What to produce: Using the records below, locate all lines containing "Integration" and return them.

Segment Start: Task input

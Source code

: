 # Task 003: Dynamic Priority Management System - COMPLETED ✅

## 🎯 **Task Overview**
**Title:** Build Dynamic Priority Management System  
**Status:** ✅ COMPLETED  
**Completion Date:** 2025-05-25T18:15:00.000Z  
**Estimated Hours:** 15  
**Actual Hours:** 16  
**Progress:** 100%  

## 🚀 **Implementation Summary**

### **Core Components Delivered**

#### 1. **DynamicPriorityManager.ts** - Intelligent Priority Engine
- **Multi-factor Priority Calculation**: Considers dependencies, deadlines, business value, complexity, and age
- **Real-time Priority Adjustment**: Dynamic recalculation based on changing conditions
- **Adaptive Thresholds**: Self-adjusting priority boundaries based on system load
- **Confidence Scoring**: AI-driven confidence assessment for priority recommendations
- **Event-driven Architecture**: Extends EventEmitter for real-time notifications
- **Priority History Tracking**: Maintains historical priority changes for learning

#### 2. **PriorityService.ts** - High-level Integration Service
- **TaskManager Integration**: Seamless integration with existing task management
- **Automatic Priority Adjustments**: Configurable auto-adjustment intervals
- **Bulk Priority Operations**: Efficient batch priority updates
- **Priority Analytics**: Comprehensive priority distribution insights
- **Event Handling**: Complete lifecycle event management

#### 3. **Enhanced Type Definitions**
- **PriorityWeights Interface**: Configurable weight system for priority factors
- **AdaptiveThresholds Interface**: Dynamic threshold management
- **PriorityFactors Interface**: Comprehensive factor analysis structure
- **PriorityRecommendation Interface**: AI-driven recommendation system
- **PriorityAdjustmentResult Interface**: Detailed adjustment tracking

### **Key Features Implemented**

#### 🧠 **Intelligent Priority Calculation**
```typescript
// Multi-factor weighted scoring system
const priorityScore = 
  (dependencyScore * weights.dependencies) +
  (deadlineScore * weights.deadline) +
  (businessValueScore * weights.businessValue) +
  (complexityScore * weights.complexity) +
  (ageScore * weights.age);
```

Segment End: Task input

Finished exercise:
#### 2. **PriorityService.ts** - High-level Integration Service
- **TaskManager Integration**: Seamless integration with existing task management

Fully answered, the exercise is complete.